#### ACTIVITY
Retype every line from the start of the entries below down to the line with "- Use Redux Toolkit for async operations", both ends included; skip the pictures.

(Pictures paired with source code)
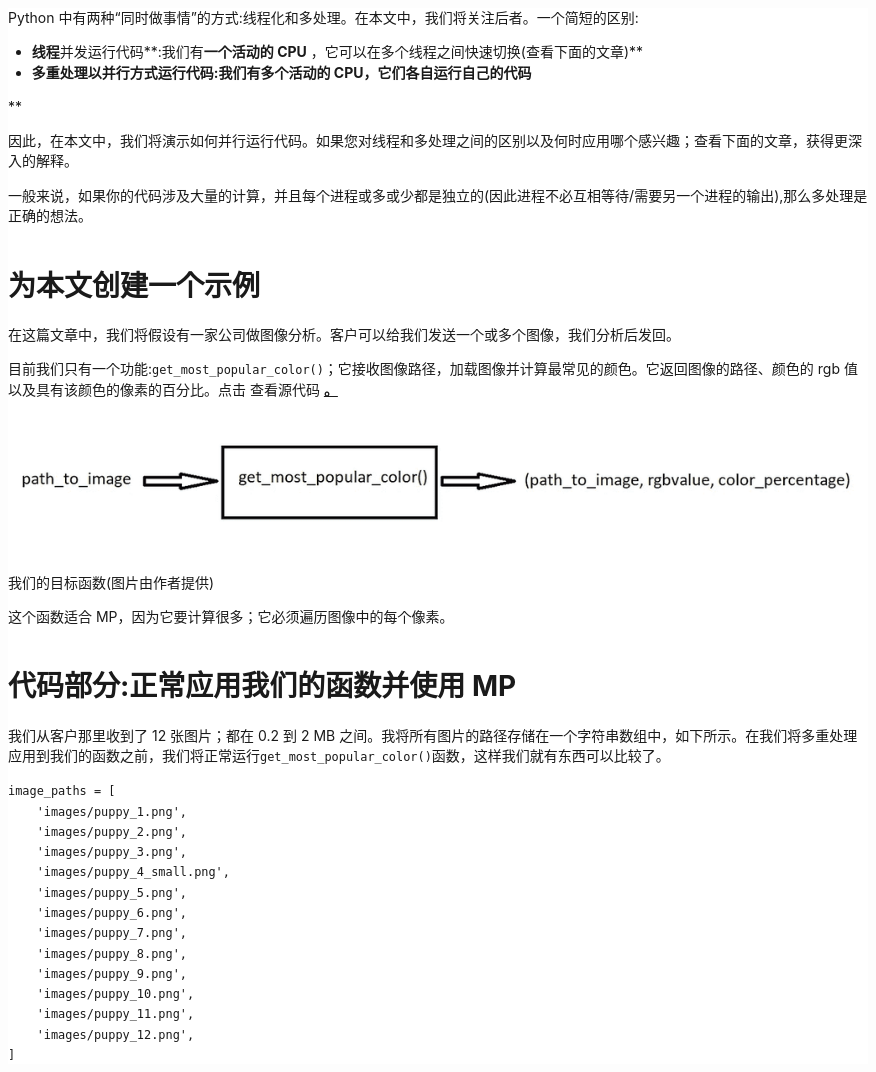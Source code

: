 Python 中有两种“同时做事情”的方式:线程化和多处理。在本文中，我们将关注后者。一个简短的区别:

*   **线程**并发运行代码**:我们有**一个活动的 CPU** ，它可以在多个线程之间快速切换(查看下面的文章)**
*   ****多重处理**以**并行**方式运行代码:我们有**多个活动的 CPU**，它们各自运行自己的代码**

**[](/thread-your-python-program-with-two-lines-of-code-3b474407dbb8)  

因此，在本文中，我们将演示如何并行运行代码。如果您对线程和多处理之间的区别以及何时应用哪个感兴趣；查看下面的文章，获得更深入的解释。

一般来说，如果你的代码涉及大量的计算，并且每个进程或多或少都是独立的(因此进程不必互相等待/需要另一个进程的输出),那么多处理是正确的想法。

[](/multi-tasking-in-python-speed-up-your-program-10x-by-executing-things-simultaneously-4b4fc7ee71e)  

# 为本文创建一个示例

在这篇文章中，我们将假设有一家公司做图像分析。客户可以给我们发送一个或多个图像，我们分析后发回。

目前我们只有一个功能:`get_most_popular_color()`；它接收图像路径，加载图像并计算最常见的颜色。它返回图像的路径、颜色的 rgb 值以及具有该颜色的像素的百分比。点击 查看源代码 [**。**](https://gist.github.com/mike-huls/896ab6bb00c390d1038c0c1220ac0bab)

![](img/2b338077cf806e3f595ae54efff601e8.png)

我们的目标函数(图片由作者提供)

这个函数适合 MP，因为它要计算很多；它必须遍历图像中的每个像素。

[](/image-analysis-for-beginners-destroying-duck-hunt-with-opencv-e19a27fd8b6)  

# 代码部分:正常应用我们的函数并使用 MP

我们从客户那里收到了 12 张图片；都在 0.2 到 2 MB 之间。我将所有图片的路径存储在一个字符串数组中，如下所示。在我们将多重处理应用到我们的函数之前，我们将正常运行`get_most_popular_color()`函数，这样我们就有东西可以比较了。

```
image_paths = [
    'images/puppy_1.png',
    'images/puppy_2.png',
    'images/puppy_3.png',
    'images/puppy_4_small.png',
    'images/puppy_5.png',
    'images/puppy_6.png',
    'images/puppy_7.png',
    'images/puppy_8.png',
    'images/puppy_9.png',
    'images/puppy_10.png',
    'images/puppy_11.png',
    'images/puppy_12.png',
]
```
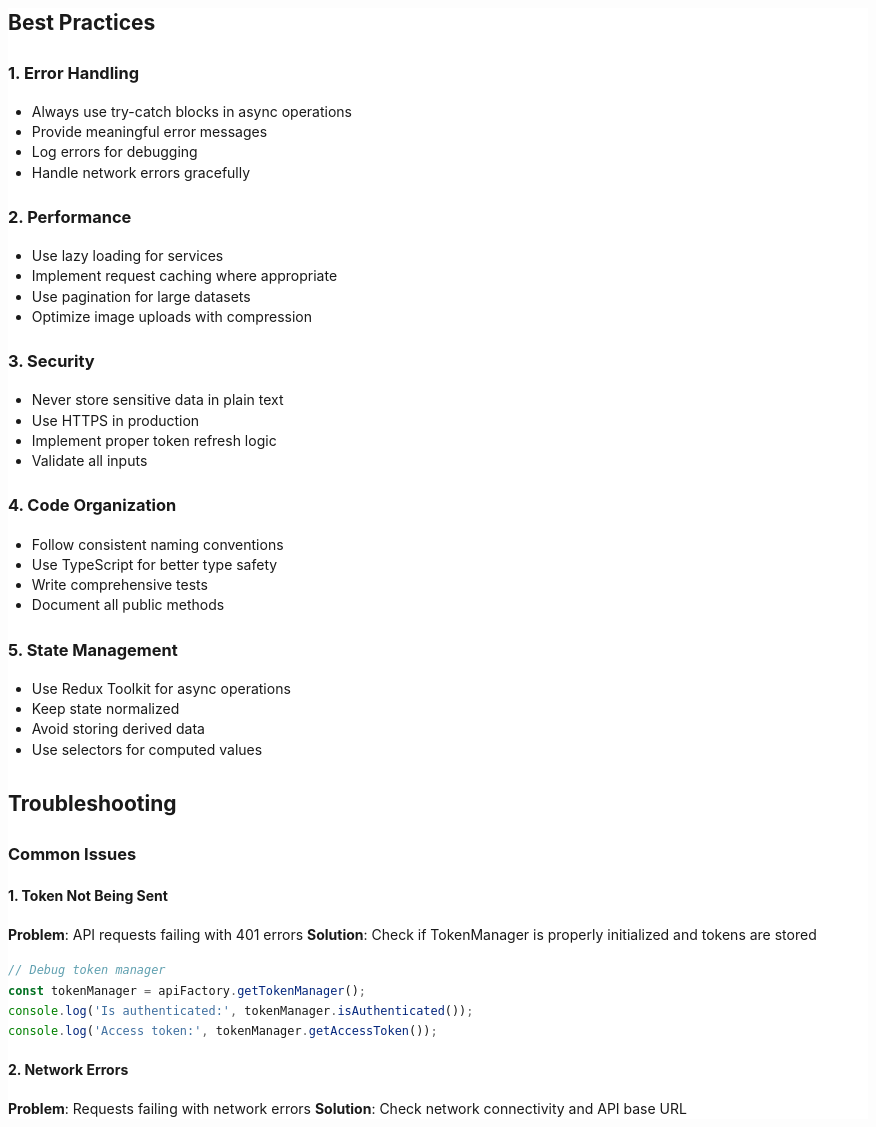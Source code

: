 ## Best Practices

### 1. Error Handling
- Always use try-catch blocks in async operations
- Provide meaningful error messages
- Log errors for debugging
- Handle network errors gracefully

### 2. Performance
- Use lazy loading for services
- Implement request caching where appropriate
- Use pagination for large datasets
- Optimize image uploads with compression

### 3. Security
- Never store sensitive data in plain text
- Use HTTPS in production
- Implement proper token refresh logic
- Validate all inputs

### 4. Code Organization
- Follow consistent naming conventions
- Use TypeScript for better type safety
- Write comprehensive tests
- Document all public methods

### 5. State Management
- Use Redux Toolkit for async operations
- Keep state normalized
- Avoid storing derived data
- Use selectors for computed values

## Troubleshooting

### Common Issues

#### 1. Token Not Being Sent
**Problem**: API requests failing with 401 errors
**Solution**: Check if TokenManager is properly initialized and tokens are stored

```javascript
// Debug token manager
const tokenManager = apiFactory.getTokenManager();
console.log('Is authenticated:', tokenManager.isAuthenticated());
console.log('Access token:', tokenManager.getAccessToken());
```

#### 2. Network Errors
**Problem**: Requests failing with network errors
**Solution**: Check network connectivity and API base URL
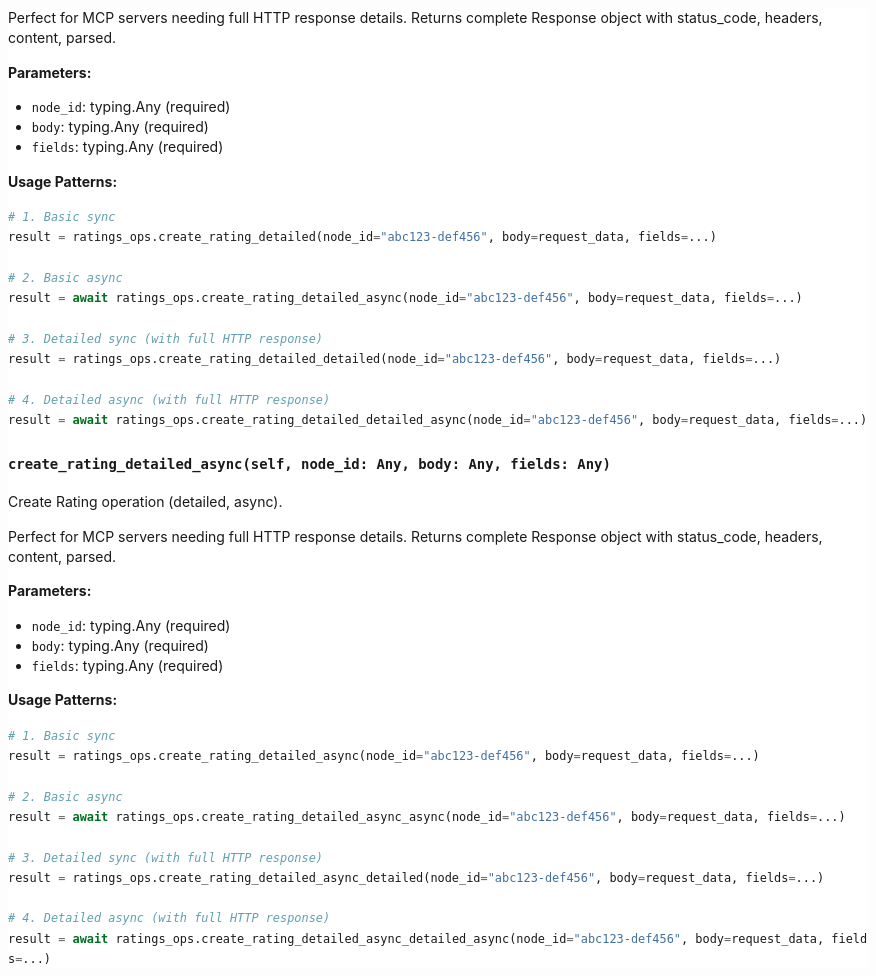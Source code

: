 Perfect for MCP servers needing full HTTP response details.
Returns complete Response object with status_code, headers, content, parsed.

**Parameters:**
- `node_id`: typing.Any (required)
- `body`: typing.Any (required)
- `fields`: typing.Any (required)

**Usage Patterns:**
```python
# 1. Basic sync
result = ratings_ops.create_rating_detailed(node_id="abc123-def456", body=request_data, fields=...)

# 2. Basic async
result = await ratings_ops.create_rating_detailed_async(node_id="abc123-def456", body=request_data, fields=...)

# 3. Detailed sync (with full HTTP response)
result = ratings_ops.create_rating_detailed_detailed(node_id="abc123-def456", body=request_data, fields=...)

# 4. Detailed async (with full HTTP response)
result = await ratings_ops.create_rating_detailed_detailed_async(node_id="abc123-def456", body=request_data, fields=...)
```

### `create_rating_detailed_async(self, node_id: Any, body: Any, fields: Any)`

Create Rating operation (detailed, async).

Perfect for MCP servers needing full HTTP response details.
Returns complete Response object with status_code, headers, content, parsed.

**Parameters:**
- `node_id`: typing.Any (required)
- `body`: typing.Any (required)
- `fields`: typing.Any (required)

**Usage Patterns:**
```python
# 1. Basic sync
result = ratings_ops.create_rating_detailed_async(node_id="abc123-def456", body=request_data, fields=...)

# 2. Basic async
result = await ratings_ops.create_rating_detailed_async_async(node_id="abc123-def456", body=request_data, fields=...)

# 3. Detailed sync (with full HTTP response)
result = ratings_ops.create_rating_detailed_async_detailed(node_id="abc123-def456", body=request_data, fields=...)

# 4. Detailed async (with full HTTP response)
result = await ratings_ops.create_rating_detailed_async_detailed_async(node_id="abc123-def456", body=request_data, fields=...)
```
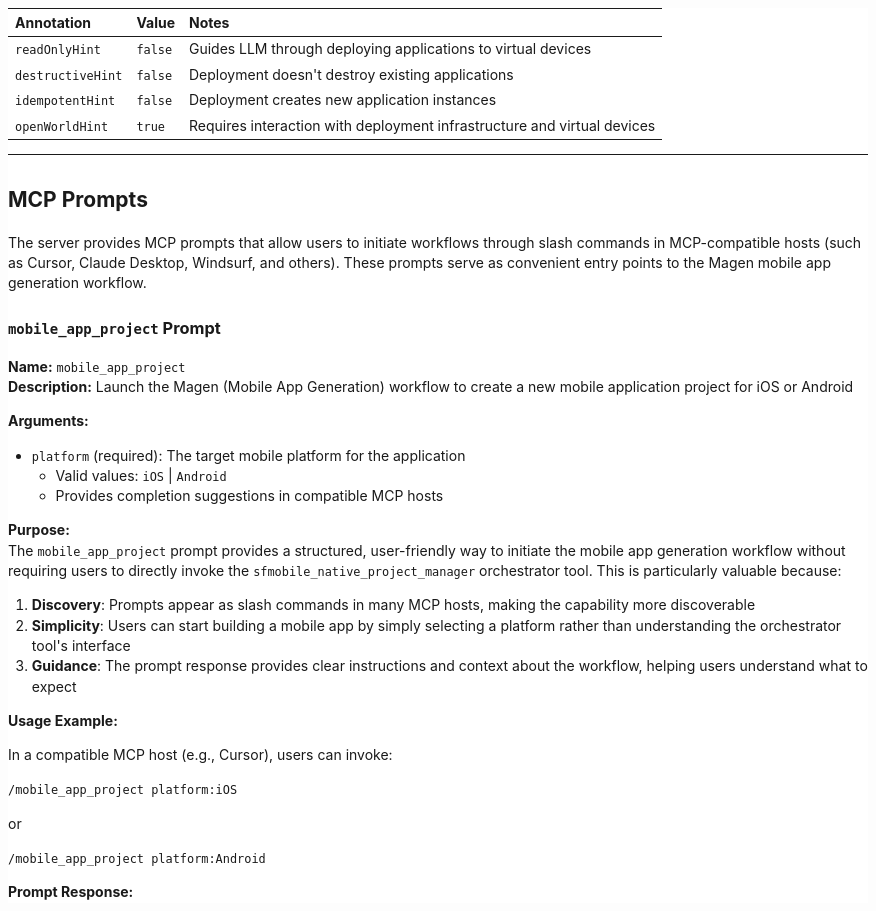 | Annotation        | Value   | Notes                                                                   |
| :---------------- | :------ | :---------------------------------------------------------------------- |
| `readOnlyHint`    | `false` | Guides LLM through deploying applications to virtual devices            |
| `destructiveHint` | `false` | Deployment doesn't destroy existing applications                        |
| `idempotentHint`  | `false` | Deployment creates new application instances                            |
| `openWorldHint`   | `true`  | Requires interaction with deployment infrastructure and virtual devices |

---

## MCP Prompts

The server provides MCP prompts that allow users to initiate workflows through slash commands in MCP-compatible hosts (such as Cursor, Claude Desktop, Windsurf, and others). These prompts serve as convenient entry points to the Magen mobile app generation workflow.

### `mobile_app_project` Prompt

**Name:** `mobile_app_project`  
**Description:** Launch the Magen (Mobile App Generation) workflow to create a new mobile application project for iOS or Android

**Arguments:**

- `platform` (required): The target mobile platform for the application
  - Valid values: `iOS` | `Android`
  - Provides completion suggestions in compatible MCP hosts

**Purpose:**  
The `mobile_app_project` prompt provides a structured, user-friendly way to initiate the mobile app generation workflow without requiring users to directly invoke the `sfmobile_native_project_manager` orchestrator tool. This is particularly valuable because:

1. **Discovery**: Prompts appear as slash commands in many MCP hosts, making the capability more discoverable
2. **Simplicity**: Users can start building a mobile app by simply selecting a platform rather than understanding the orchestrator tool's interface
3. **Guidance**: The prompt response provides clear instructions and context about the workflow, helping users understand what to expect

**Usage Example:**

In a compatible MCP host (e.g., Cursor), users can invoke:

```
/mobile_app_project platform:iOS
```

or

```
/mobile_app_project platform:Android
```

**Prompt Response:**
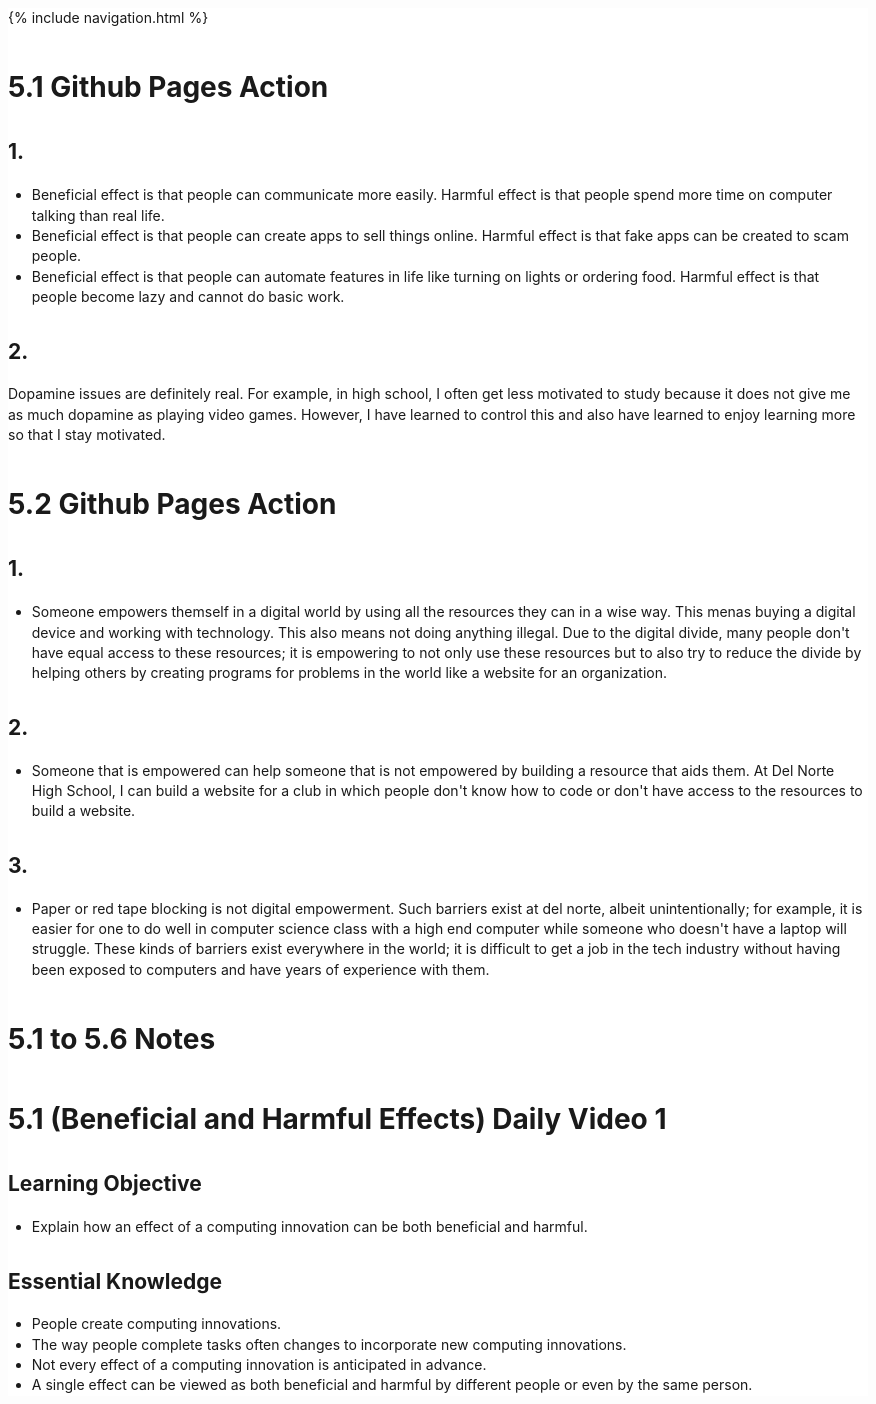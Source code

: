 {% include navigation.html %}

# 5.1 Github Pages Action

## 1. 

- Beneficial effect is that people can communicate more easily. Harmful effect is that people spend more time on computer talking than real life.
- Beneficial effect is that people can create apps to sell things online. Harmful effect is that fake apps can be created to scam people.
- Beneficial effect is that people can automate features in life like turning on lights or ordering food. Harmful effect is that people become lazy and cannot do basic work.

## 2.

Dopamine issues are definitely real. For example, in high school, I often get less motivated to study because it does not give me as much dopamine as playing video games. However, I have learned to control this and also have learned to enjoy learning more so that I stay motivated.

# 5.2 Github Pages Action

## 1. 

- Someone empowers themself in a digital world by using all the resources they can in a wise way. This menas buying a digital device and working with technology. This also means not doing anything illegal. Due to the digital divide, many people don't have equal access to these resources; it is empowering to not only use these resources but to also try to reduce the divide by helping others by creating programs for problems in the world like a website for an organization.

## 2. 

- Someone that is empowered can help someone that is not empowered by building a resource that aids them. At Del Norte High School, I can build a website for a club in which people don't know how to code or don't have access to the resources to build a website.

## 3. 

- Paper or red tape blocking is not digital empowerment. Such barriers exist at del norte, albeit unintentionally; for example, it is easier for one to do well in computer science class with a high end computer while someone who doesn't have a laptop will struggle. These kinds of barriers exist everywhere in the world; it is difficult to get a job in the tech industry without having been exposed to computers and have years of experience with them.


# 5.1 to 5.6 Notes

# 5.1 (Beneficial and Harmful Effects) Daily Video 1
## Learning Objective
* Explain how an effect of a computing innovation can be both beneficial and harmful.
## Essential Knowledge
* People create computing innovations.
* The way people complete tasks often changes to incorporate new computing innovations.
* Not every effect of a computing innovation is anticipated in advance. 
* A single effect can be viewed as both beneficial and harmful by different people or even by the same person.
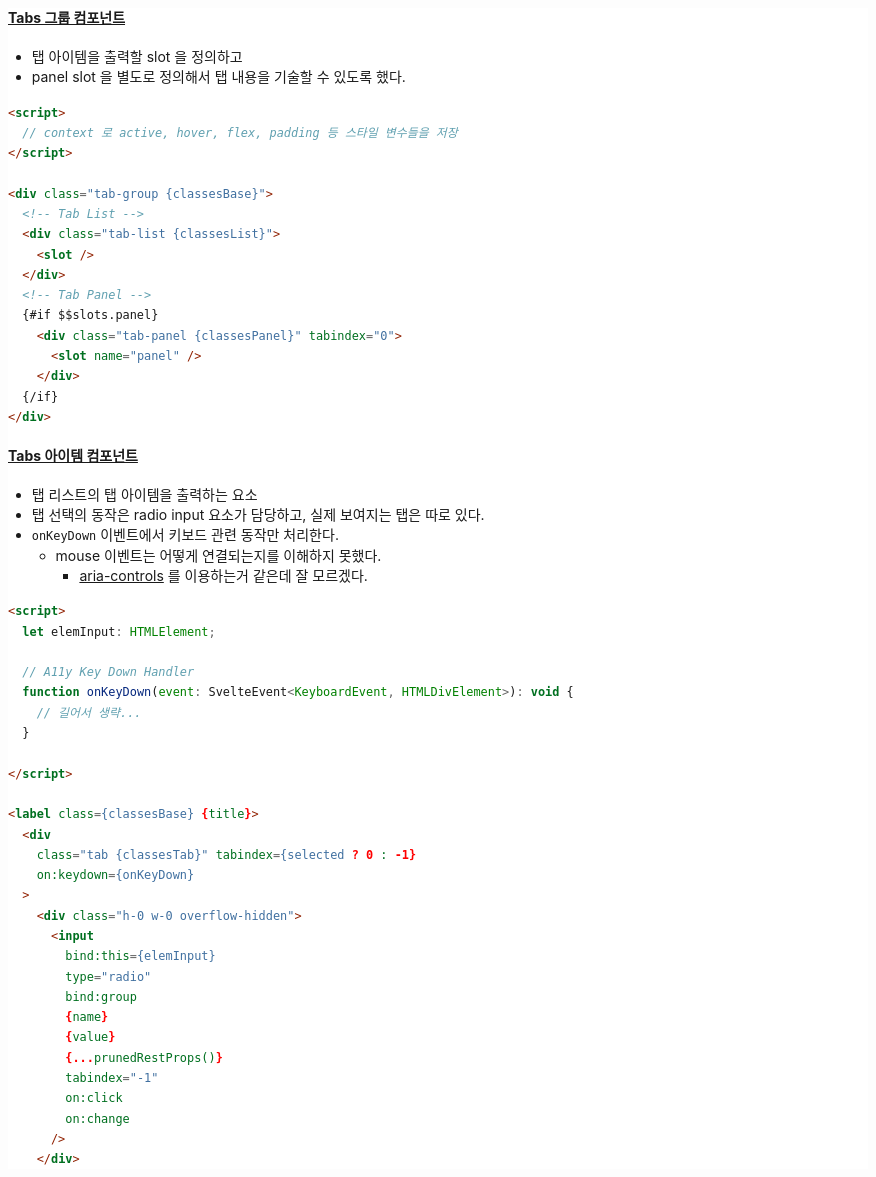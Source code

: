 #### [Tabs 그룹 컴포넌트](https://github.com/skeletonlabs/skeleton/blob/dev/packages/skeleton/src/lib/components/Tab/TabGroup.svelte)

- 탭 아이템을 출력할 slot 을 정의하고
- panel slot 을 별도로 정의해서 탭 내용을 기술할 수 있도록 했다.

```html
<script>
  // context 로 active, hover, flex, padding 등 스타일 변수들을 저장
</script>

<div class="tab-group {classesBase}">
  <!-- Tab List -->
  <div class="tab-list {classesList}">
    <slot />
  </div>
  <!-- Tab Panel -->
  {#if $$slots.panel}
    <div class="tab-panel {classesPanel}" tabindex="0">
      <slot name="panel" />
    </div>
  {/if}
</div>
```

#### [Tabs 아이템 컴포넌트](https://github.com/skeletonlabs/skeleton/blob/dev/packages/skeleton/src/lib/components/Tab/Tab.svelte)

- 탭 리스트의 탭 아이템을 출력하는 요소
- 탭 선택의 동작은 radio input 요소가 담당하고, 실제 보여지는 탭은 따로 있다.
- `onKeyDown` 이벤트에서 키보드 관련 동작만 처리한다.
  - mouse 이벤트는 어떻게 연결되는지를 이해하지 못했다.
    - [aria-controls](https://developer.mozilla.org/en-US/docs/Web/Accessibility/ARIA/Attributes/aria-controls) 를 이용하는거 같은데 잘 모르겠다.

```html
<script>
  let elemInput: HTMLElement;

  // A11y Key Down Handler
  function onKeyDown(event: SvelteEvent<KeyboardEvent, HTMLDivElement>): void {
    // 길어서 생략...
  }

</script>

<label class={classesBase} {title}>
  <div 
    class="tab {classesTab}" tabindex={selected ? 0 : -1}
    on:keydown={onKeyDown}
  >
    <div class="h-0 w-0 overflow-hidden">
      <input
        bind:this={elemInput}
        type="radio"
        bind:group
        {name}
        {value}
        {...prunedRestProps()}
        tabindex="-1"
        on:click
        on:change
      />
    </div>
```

#### YOUR SOLUTION
Source code

: Python 中有两种“同时做事情”的方式:线程化和多处理。在本文中，我们将关注后者。一个简短的区别:

*   **线程**并发运行代码**:我们有**一个活动的 CPU** ，它可以在多个线程之间快速切换(查看下面的文章)**
*   ****多重处理**以**并行**方式运行代码:我们有**多个活动的 CPU**，它们各自运行自己的代码**

**[](/thread-your-python-program-with-two-lines-of-code-3b474407dbb8)  

因此，在本文中，我们将演示如何并行运行代码。如果您对线程和多处理之间的区别以及何时应用哪个感兴趣；查看下面的文章，获得更深入的解释。

一般来说，如果你的代码涉及大量的计算，并且每个进程或多或少都是独立的(因此进程不必互相等待/需要另一个进程的输出),那么多处理是正确的想法。

[](/multi-tasking-in-python-speed-up-your-program-10x-by-executing-things-simultaneously-4b4fc7ee71e)  

# 为本文创建一个示例

在这篇文章中，我们将假设有一家公司做图像分析。客户可以给我们发送一个或多个图像，我们分析后发回。

目前我们只有一个功能:`get_most_popular_color()`；它接收图像路径，加载图像并计算最常见的颜色。它返回图像的路径、颜色的 rgb 值以及具有该颜色的像素的百分比。点击 查看源代码 [**。**](https://gist.github.com/mike-huls/896ab6bb00c390d1038c0c1220ac0bab)

![](img/2b338077cf806e3f595ae54efff601e8.png)

我们的目标函数(图片由作者提供)

这个函数适合 MP，因为它要计算很多；它必须遍历图像中的每个像素。

[](/image-analysis-for-beginners-destroying-duck-hunt-with-opencv-e19a27fd8b6)  

# 代码部分:正常应用我们的函数并使用 MP

我们从客户那里收到了 12 张图片；都在 0.2 到 2 MB 之间。我将所有图片的路径存储在一个字符串数组中，如下所示。在我们将多重处理应用到我们的函数之前，我们将正常运行`get_most_popular_color()`函数，这样我们就有东西可以比较了。

```
image_paths = [
    'images/puppy_1.png',
    'images/puppy_2.png',
    'images/puppy_3.png',
    'images/puppy_4_small.png',
    'images/puppy_5.png',
    'images/puppy_6.png',
    'images/puppy_7.png',
    'images/puppy_8.png',
    'images/puppy_9.png',
    'images/puppy_10.png',
    'images/puppy_11.png',
    'images/puppy_12.png',
]
```
Source code

: ## Best Practices

### 1. Error Handling
- Always use try-catch blocks in async operations
- Provide meaningful error messages
- Log errors for debugging
- Handle network errors gracefully

### 2. Performance
- Use lazy loading for services
- Implement request caching where appropriate
- Use pagination for large datasets
- Optimize image uploads with compression

### 3. Security
- Never store sensitive data in plain text
- Use HTTPS in production
- Implement proper token refresh logic
- Validate all inputs

### 4. Code Organization
- Follow consistent naming conventions
- Use TypeScript for better type safety
- Write comprehensive tests
- Document all public methods

### 5. State Management
- Use Redux Toolkit for async operations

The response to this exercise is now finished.